◆ **Instructions to follow**
The full listing, word for word and free of images, is the expected result.
*** Data ***
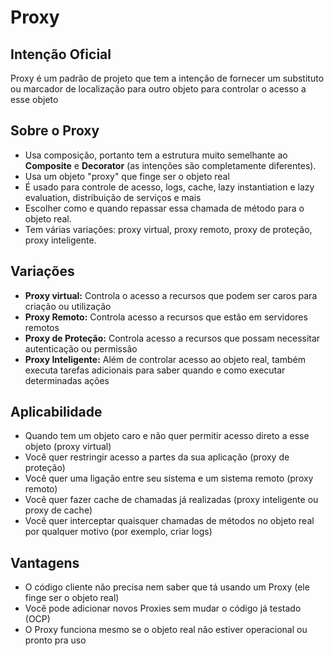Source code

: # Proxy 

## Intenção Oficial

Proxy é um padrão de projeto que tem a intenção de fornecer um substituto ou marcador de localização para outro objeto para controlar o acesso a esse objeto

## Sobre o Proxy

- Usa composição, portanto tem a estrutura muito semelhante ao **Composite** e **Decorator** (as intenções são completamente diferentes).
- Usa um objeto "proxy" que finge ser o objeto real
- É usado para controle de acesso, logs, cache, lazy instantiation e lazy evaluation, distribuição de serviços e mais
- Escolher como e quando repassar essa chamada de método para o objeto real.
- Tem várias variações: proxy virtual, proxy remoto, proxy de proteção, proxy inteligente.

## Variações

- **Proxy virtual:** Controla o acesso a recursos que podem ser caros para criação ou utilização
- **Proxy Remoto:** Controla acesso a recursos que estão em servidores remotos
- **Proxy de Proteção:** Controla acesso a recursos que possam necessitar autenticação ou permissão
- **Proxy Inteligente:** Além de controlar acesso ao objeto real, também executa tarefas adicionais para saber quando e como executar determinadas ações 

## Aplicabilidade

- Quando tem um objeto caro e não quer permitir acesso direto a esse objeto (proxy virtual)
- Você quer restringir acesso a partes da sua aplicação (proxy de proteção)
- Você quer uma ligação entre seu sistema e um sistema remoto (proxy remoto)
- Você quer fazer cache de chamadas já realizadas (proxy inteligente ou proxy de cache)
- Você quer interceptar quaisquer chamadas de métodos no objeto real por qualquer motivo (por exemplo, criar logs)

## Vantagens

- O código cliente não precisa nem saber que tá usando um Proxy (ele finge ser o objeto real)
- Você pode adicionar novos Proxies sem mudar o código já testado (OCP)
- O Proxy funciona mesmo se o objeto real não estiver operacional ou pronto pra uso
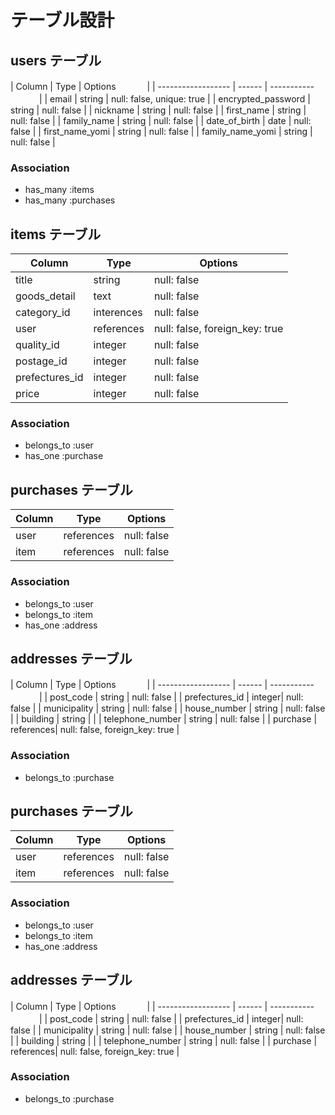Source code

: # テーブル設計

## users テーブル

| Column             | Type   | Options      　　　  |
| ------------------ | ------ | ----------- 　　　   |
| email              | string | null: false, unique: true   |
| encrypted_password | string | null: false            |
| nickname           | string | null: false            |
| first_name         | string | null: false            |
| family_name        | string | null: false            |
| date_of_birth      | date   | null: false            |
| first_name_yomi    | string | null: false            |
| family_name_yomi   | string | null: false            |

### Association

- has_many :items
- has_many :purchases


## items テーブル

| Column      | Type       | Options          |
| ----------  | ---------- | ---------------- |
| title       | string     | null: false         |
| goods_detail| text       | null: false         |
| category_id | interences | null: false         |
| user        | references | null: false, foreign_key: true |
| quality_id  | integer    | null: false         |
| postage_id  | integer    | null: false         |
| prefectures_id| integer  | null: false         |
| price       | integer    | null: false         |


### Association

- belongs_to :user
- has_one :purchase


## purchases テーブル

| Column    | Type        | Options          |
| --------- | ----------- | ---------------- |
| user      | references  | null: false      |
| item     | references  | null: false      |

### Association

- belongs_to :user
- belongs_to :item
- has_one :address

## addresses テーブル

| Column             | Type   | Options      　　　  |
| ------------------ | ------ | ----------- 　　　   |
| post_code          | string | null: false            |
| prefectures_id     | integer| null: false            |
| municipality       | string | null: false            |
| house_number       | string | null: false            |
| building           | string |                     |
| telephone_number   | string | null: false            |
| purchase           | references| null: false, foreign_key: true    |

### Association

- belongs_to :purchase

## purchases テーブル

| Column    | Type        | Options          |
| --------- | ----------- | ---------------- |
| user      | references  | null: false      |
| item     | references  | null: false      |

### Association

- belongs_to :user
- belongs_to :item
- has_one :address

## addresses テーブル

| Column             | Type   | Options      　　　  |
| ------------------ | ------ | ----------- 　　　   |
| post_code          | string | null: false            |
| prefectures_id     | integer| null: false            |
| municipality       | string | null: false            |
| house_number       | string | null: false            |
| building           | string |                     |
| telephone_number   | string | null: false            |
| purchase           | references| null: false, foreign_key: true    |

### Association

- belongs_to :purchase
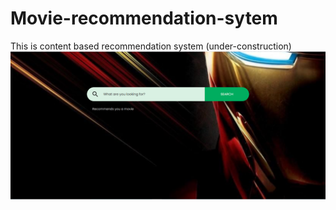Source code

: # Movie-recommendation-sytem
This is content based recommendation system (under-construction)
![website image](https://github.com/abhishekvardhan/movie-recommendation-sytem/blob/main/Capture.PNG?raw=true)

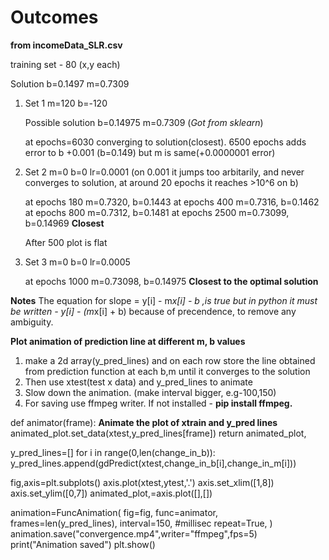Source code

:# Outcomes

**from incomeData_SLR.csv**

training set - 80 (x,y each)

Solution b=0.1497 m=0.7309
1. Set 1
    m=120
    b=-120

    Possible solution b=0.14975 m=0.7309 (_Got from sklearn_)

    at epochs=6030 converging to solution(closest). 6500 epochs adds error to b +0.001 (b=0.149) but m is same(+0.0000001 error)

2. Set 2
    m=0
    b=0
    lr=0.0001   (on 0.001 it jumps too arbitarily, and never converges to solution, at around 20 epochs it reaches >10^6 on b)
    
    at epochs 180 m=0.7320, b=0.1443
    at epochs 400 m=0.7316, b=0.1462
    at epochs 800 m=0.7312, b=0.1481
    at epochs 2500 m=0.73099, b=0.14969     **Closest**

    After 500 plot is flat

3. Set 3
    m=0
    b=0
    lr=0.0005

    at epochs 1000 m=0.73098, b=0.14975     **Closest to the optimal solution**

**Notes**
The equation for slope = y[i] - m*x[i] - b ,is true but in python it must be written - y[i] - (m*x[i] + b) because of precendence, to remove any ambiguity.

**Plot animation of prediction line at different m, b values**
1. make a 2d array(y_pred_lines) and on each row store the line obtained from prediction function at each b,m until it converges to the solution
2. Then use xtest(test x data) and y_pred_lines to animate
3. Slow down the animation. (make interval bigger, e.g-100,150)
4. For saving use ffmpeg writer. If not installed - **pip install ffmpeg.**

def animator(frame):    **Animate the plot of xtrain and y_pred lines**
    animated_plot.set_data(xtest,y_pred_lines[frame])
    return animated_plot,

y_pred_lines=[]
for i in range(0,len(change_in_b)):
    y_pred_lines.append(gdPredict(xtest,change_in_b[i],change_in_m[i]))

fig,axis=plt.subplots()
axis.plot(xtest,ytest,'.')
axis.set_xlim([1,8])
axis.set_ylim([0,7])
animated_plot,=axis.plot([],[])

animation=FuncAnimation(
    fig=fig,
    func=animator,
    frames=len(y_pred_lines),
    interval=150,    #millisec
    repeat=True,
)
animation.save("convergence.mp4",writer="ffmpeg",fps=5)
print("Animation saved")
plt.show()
*** End of Data ***
◆ **Expected answer**
Source code

: # Proxy 

## Intenção Oficial

Proxy é um padrão de projeto que tem a intenção de fornecer um substituto ou marcador de localização para outro objeto para controlar o acesso a esse objeto

## Sobre o Proxy

- Usa composição, portanto tem a estrutura muito semelhante ao **Composite** e **Decorator** (as intenções são completamente diferentes).
- Usa um objeto "proxy" que finge ser o objeto real
- É usado para controle de acesso, logs, cache, lazy instantiation e lazy evaluation, distribuição de serviços e mais
- Escolher como e quando repassar essa chamada de método para o objeto real.
- Tem várias variações: proxy virtual, proxy remoto, proxy de proteção, proxy inteligente.

## Variações

- **Proxy virtual:** Controla o acesso a recursos que podem ser caros para criação ou utilização
- **Proxy Remoto:** Controla acesso a recursos que estão em servidores remotos
- **Proxy de Proteção:** Controla acesso a recursos que possam necessitar autenticação ou permissão
- **Proxy Inteligente:** Além de controlar acesso ao objeto real, também executa tarefas adicionais para saber quando e como executar determinadas ações 

## Aplicabilidade

- Quando tem um objeto caro e não quer permitir acesso direto a esse objeto (proxy virtual)
- Você quer restringir acesso a partes da sua aplicação (proxy de proteção)
- Você quer uma ligação entre seu sistema e um sistema remoto (proxy remoto)
- Você quer fazer cache de chamadas já realizadas (proxy inteligente ou proxy de cache)
- Você quer interceptar quaisquer chamadas de métodos no objeto real por qualquer motivo (por exemplo, criar logs)

## Vantagens

- O código cliente não precisa nem saber que tá usando um Proxy (ele finge ser o objeto real)
- Você pode adicionar novos Proxies sem mudar o código já testado (OCP)
- O Proxy funciona mesmo se o objeto real não estiver operacional ou pronto pra uso
Source code

: # テーブル設計

## users テーブル

| Column             | Type   | Options      　　　  |
| ------------------ | ------ | ----------- 　　　   |
| email              | string | null: false, unique: true   |
| encrypted_password | string | null: false            |
| nickname           | string | null: false            |
| first_name         | string | null: false            |
| family_name        | string | null: false            |
| date_of_birth      | date   | null: false            |
| first_name_yomi    | string | null: false            |
| family_name_yomi   | string | null: false            |

### Association

- has_many :items
- has_many :purchases


## items テーブル

| Column      | Type       | Options          |
| ----------  | ---------- | ---------------- |
| title       | string     | null: false         |
| goods_detail| text       | null: false         |
| category_id | interences | null: false         |
| user        | references | null: false, foreign_key: true |
| quality_id  | integer    | null: false         |
| postage_id  | integer    | null: false         |
| prefectures_id| integer  | null: false         |
| price       | integer    | null: false         |


### Association

- belongs_to :user
- has_one :purchase


## purchases テーブル

| Column    | Type        | Options          |
| --------- | ----------- | ---------------- |
| user      | references  | null: false      |
| item     | references  | null: false      |

### Association

- belongs_to :user
- belongs_to :item
- has_one :address

## addresses テーブル

| Column             | Type   | Options      　　　  |
| ------------------ | ------ | ----------- 　　　   |
| post_code          | string | null: false            |
| prefectures_id     | integer| null: false            |
| municipality       | string | null: false            |
| house_number       | string | null: false            |
| building           | string |                     |
| telephone_number   | string | null: false            |
| purchase           | references| null: false, foreign_key: true    |

### Association

- belongs_to :purchase

## purchases テーブル

| Column    | Type        | Options          |
| --------- | ----------- | ---------------- |
| user      | references  | null: false      |
| item     | references  | null: false      |

### Association

- belongs_to :user
- belongs_to :item
- has_one :address

## addresses テーブル

| Column             | Type   | Options      　　　  |
| ------------------ | ------ | ----------- 　　　   |
| post_code          | string | null: false            |
| prefectures_id     | integer| null: false            |
| municipality       | string | null: false            |
| house_number       | string | null: false            |
| building           | string |                     |
| telephone_number   | string | null: false            |
| purchase           | references| null: false, foreign_key: true    |

### Association

- belongs_to :purchase
Source code

: # Movie-recommendation-sytem
This is content based recommendation system (under-construction)
![website image](https://github.com/abhishekvardhan/movie-recommendation-sytem/blob/main/Capture.PNG?raw=true)

Source code

:# Outcomes

**from incomeData_SLR.csv**

training set - 80 (x,y each)

Solution b=0.1497 m=0.7309
1. Set 1
    m=120
    b=-120

    Possible solution b=0.14975 m=0.7309 (_Got from sklearn_)

    at epochs=6030 converging to solution(closest). 6500 epochs adds error to b +0.001 (b=0.149) but m is same(+0.0000001 error)

2. Set 2
    m=0
    b=0
    lr=0.0001   (on 0.001 it jumps too arbitarily, and never converges to solution, at around 20 epochs it reaches >10^6 on b)
    
    at epochs 180 m=0.7320, b=0.1443
    at epochs 400 m=0.7316, b=0.1462
    at epochs 800 m=0.7312, b=0.1481
    at epochs 2500 m=0.73099, b=0.14969     **Closest**

    After 500 plot is flat

3. Set 3
    m=0
    b=0
    lr=0.0005

    at epochs 1000 m=0.73098, b=0.14975     **Closest to the optimal solution**

**Notes**
The equation for slope = y[i] - m*x[i] - b ,is true but in python it must be written - y[i] - (m*x[i] + b) because of precendence, to remove any ambiguity.

**Plot animation of prediction line at different m, b values**
1. make a 2d array(y_pred_lines) and on each row store the line obtained from prediction function at each b,m until it converges to the solution
2. Then use xtest(test x data) and y_pred_lines to animate
3. Slow down the animation. (make interval bigger, e.g-100,150)
4. For saving use ffmpeg writer. If not installed - **pip install ffmpeg.**

def animator(frame):    **Animate the plot of xtrain and y_pred lines**
    animated_plot.set_data(xtest,y_pred_lines[frame])
    return animated_plot,

y_pred_lines=[]
for i in range(0,len(change_in_b)):
    y_pred_lines.append(gdPredict(xtest,change_in_b[i],change_in_m[i]))

fig,axis=plt.subplots()
axis.plot(xtest,ytest,'.')
axis.set_xlim([1,8])
axis.set_ylim([0,7])
animated_plot,=axis.plot([],[])

animation=FuncAnimation(
    fig=fig,
    func=animator,
    frames=len(y_pred_lines),
    interval=150,    #millisec
    repeat=True,
)
animation.save("convergence.mp4",writer="ffmpeg",fps=5)
print("Animation saved")
plt.show()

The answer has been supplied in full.